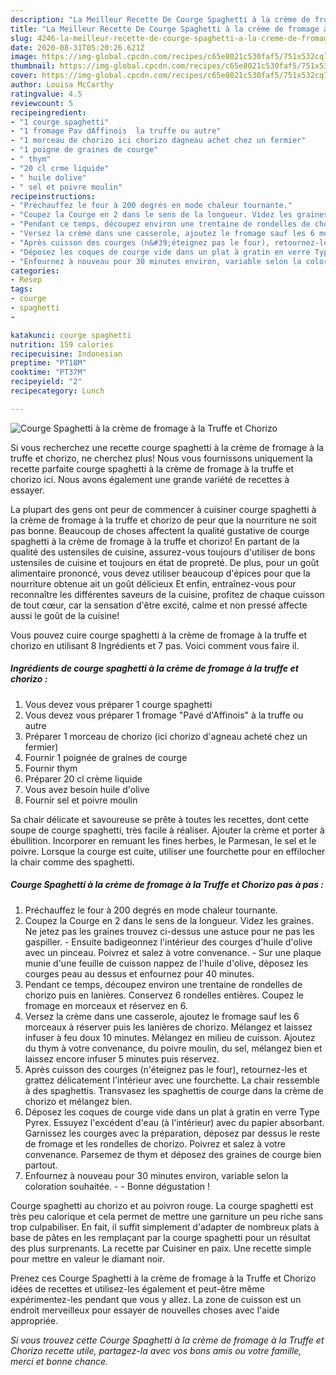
 ```yaml
---
description: "La Meilleur Recette De Courge Spaghetti à la crème de fromage à la Truffe et Chorizo"
title: "La Meilleur Recette De Courge Spaghetti à la crème de fromage à la Truffe et Chorizo"
slug: 4246-la-meilleur-recette-de-courge-spaghetti-a-la-creme-de-fromage-a-la-truffe-et-chorizo
date: 2020-08-31T05:20:26.621Z
image: https://img-global.cpcdn.com/recipes/c65e8021c530faf5/751x532cq70/courge-spaghetti-a-la-creme-de-fromage-a-la-truffe-et-chorizo-photo-principale-de-la-recette.jpg
thumbnail: https://img-global.cpcdn.com/recipes/c65e8021c530faf5/751x532cq70/courge-spaghetti-a-la-creme-de-fromage-a-la-truffe-et-chorizo-photo-principale-de-la-recette.jpg
cover: https://img-global.cpcdn.com/recipes/c65e8021c530faf5/751x532cq70/courge-spaghetti-a-la-creme-de-fromage-a-la-truffe-et-chorizo-photo-principale-de-la-recette.jpg
author: Louisa McCarthy
ratingvalue: 4.5
reviewcount: 5
recipeingredient:
- "1 courge spaghetti"
- "1 fromage Pav dAffinois  la truffe ou autre"
- "1 morceau de chorizo ici chorizo dagneau achet chez un fermier"
- "1 poigne de graines de courge"
- " thym"
- "20 cl crme liquide"
- " huile dolive"
- " sel et poivre moulin"
recipeinstructions:
- "Préchauffez le four à 200 degrés en mode chaleur tournante."
- "Coupez la Courge en 2 dans le sens de la longueur. Videz les graines. Ne jetez pas les graines trouvez ci-dessus une astuce pour ne pas les gaspiller. Ensuite badigeonnez l&#39;intérieur des courges d&#39;huile d&#39;olive avec un pinceau. Poivrez et salez à votre convenance. Sur une plaque munie d&#39;une feuille de cuisson nappez de l&#39;huile d&#39;olive, déposez les courges peau au dessus et enfournez pour 40 minutes."
- "Pendant ce temps, découpez environ une trentaine de rondelles de chorizo puis en lanières. Conservez 6 rondelles entières. Coupez le fromage en morceaux et réservez en 6."
- "Versez la crème dans une casserole, ajoutez le fromage sauf les 6 morceaux à réserver puis les lanières de chorizo. Mélangez et laissez infuser à feu doux 10 minutes. Mélangez en milieu de cuisson. Ajoutez du thym à votre convenance, du poivre moulin, du sel, mélangez bien et laissez encore infuser 5 minutes puis réservez."
- "Après cuisson des courges (n&#39;éteignez pas le four), retournez-les et grattez délicatement l&#39;intérieur avec une fourchette. La chair ressemble à des spaghettis. Transvasez les spaghettis de courge dans la crème de chorizo et mélangez bien."
- "Déposez les coques de courge vide dans un plat à gratin en verre Type Pyrex. Essuyez l&#39;excédent d&#39;eau (à l&#39;intérieur) avec du papier absorbant. Garnissez les courges avec la préparation, déposez par dessus le reste de fromage et les rondelles de chorizo. Poivrez et salez à votre convenance. Parsemez de thym et déposez des graines de courge bien partout."
- "Enfournez à nouveau pour 30 minutes environ, variable selon la coloration souhaitée.  Bonne dégustation !"
categories:
- Resep
tags:
- courge
- spaghetti
- 

katakunci: courge spaghetti  
nutrition: 159 calories
recipecuisine: Indonesian
preptime: "PT18M"
cooktime: "PT37M"
recipeyield: "2"
recipecategory: Lunch

---
```



![Courge Spaghetti à la crème de fromage à la Truffe et Chorizo](https://img-global.cpcdn.com/recipes/c65e8021c530faf5/751x532cq70/courge-spaghetti-a-la-creme-de-fromage-a-la-truffe-et-chorizo-photo-principale-de-la-recette.jpg)

Si vous recherchez une recette courge spaghetti à la crème de fromage à la truffe et chorizo, ne cherchez plus! Nous vous fournissons uniquement la recette parfaite courge spaghetti à la crème de fromage à la truffe et chorizo ici. Nous avons également une grande variété de recettes à essayer.

La plupart des gens ont peur de commencer à cuisiner courge spaghetti à la crème de fromage à la truffe et chorizo de peur que la nourriture ne soit pas bonne. Beaucoup de choses affectent la qualité gustative de courge spaghetti à la crème de fromage à la truffe et chorizo! En partant de la qualité des ustensiles de cuisine, assurez-vous toujours d'utiliser de bons ustensiles de cuisine et toujours en état de propreté. De plus, pour un goût alimentaire prononcé, vous devez utiliser beaucoup d'épices pour que la nourriture obtenue ait un goût délicieux Et enfin, entraînez-vous pour reconnaître les différentes saveurs de la cuisine, profitez de chaque cuisson de tout cœur, car la sensation d'être excité, calme et non pressé affecte aussi le goût de la cuisine!

<!--inarticleads1-->

Vous pouvez cuire courge spaghetti à la crème de fromage à la truffe et chorizo en utilisant 8 Ingrédients et 7 pas. Voici comment vous faire il.

##### Ingrédients de courge spaghetti à la crème de fromage à la truffe et chorizo :

1. Vous devez vous préparer 1 courge spaghetti
1. Vous devez vous préparer 1 fromage &#34;Pavé d&#39;Affinois&#34; à la truffe ou autre
1. Préparer 1 morceau de chorizo (ici chorizo d&#39;agneau acheté chez un fermier)
1. Fournir 1 poignée de graines de courge
1. Fournir  thym
1. Préparer 20 cl crème liquide
1. Vous avez besoin  huile d&#39;olive
1. Fournir  sel et poivre moulin


Sa chair délicate et savoureuse se prête à toutes les recettes, dont cette soupe de courge spaghetti, très facile à réaliser. Ajouter la crème et porter à ébullition. Incorporer en remuant les fines herbes, le Parmesan, le sel et le poivre. Lorsque la courge est cuite, utiliser une fourchette pour en effilocher la chair comme des spaghetti. 

<!--inarticleads2-->

##### Courge Spaghetti à la crème de fromage à la Truffe et Chorizo pas à pas :

1. Préchauffez le four à 200 degrés en mode chaleur tournante.
1. Coupez la Courge en 2 dans le sens de la longueur. Videz les graines. Ne jetez pas les graines trouvez ci-dessus une astuce pour ne pas les gaspiller. - Ensuite badigeonnez l&#39;intérieur des courges d&#39;huile d&#39;olive avec un pinceau. Poivrez et salez à votre convenance. - Sur une plaque munie d&#39;une feuille de cuisson nappez de l&#39;huile d&#39;olive, déposez les courges peau au dessus et enfournez pour 40 minutes.
1. Pendant ce temps, découpez environ une trentaine de rondelles de chorizo puis en lanières. Conservez 6 rondelles entières. Coupez le fromage en morceaux et réservez en 6.
1. Versez la crème dans une casserole, ajoutez le fromage sauf les 6 morceaux à réserver puis les lanières de chorizo. Mélangez et laissez infuser à feu doux 10 minutes. Mélangez en milieu de cuisson. Ajoutez du thym à votre convenance, du poivre moulin, du sel, mélangez bien et laissez encore infuser 5 minutes puis réservez.
1. Après cuisson des courges (n&#39;éteignez pas le four), retournez-les et grattez délicatement l&#39;intérieur avec une fourchette. La chair ressemble à des spaghettis. Transvasez les spaghettis de courge dans la crème de chorizo et mélangez bien.
1. Déposez les coques de courge vide dans un plat à gratin en verre Type Pyrex. Essuyez l&#39;excédent d&#39;eau (à l&#39;intérieur) avec du papier absorbant. Garnissez les courges avec la préparation, déposez par dessus le reste de fromage et les rondelles de chorizo. Poivrez et salez à votre convenance. Parsemez de thym et déposez des graines de courge bien partout.
1. Enfournez à nouveau pour 30 minutes environ, variable selon la coloration souhaitée. -  - Bonne dégustation !


Courge spaghetti au chorizo et au poivron rouge. La courge spaghetti est très peu calorique et cela permet de mettre une garniture un peu riche sans trop culpabiliser. En fait, il suffit simplement d&#39;adapter de nombreux plats à base de pâtes en les remplaçant par la courge spaghetti pour un résultat des plus surprenants. La recette par Cuisiner en paix. Une recette simple pour mettre en valeur le diamant noir. 

<!--inarticleads1-->

<p>
Prenez ces Courge Spaghetti à la crème de fromage à la Truffe et Chorizo idées de recettes et utilisez-les également et peut-être même expérimentez-les pendant que vous y allez. La zone de cuisson est un endroit merveilleux pour essayer de nouvelles choses avec l'aide appropriée.
</p>

<p>
<i>Si vous trouvez cette Courge Spaghetti à la crème de fromage à la Truffe et Chorizo recette utile, partagez-la avec vos bons amis ou votre famille, merci et bonne chance.</i>
</p>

▶ [What is being asked]: Write out, from the lines above, only those from the line with "1. Préparer 1" to the line with "1. Versez la", exactly as given, including the first and the last.

▶ [Final answer]:
1. Préparer 1 morceau de chorizo (ici chorizo d&#39;agneau acheté chez un fermier)
1. Fournir 1 poignée de graines de courge
1. Fournir  thym
1. Préparer 20 cl crème liquide
1. Vous avez besoin  huile d&#39;olive
1. Fournir  sel et poivre moulin


Sa chair délicate et savoureuse se prête à toutes les recettes, dont cette soupe de courge spaghetti, très facile à réaliser. Ajouter la crème et porter à ébullition. Incorporer en remuant les fines herbes, le Parmesan, le sel et le poivre. Lorsque la courge est cuite, utiliser une fourchette pour en effilocher la chair comme des spaghetti. 

<!--inarticleads2-->

##### Courge Spaghetti à la crème de fromage à la Truffe et Chorizo pas à pas :

1. Préchauffez le four à 200 degrés en mode chaleur tournante.
1. Coupez la Courge en 2 dans le sens de la longueur. Videz les graines. Ne jetez pas les graines trouvez ci-dessus une astuce pour ne pas les gaspiller. - Ensuite badigeonnez l&#39;intérieur des courges d&#39;huile d&#39;olive avec un pinceau. Poivrez et salez à votre convenance. - Sur une plaque munie d&#39;une feuille de cuisson nappez de l&#39;huile d&#39;olive, déposez les courges peau au dessus et enfournez pour 40 minutes.
1. Pendant ce temps, découpez environ une trentaine de rondelles de chorizo puis en lanières. Conservez 6 rondelles entières. Coupez le fromage en morceaux et réservez en 6.
1. Versez la crème dans une casserole, ajoutez le fromage sauf les 6 morceaux à réserver puis les lanières de chorizo. Mélangez et laissez infuser à feu doux 10 minutes. Mélangez en milieu de cuisson. Ajoutez du thym à votre convenance, du poivre moulin, du sel, mélangez bien et laissez encore infuser 5 minutes puis réservez.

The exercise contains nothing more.